**Task description:** Check each line of the material for the string "some", and copy the lines that have it.

**Recorded data:**
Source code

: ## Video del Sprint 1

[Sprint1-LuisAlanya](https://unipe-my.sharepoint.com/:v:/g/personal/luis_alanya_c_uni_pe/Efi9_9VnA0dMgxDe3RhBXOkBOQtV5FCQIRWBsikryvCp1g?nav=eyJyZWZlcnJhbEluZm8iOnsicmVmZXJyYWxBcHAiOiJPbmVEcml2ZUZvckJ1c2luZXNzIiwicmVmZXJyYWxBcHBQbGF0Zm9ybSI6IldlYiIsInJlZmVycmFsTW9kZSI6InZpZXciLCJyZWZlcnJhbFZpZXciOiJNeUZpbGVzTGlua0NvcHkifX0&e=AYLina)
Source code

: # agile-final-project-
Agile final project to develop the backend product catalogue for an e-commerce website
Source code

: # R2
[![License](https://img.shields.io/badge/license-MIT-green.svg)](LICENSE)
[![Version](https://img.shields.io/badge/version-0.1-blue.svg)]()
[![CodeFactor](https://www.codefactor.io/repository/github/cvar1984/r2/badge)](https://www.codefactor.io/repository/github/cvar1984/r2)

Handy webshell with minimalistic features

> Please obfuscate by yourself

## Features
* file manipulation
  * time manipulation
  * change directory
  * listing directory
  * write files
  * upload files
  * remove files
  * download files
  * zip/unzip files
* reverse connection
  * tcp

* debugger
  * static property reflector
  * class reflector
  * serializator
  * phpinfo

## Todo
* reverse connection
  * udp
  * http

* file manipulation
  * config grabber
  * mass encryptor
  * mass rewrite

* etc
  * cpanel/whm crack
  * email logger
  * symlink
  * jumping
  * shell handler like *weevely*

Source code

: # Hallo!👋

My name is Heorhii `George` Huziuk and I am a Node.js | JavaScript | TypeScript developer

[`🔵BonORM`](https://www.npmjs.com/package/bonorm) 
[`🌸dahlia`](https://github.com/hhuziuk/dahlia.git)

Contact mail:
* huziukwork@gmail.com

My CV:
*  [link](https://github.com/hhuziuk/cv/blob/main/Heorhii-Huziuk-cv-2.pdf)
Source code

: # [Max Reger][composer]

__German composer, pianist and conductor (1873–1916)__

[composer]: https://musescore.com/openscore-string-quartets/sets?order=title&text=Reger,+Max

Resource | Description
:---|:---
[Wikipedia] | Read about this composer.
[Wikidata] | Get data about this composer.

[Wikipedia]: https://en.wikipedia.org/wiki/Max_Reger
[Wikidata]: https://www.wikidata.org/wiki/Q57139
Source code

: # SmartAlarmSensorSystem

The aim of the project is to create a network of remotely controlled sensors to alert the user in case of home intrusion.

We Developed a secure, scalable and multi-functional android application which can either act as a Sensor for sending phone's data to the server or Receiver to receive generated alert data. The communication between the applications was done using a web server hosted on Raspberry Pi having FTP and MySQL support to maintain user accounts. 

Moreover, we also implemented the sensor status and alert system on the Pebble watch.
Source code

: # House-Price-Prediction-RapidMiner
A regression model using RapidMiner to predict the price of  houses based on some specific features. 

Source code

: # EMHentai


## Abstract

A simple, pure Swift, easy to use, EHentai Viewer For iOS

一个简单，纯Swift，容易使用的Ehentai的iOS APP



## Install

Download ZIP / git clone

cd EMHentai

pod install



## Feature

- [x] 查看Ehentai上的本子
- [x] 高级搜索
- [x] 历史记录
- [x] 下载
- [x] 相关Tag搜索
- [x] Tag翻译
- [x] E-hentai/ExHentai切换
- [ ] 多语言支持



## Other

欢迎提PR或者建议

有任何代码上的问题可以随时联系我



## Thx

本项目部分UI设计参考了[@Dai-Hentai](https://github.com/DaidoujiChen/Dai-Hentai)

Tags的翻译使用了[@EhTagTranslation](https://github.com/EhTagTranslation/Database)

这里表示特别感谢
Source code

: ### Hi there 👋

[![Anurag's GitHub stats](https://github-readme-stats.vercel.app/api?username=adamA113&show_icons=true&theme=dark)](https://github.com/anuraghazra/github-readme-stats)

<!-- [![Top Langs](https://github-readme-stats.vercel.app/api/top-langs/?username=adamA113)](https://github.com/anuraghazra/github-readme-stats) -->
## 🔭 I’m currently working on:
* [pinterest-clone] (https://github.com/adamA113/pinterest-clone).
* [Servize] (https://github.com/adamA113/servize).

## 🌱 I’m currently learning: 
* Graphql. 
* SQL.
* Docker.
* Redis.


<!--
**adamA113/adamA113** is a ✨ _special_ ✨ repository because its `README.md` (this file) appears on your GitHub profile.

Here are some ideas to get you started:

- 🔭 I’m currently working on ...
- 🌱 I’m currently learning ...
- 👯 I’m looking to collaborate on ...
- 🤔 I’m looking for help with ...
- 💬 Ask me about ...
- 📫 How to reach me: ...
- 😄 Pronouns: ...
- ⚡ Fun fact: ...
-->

**Solution for this task:**
A regression model using RapidMiner to predict the price of  houses based on some specific features. 
Here are some ideas to get you started:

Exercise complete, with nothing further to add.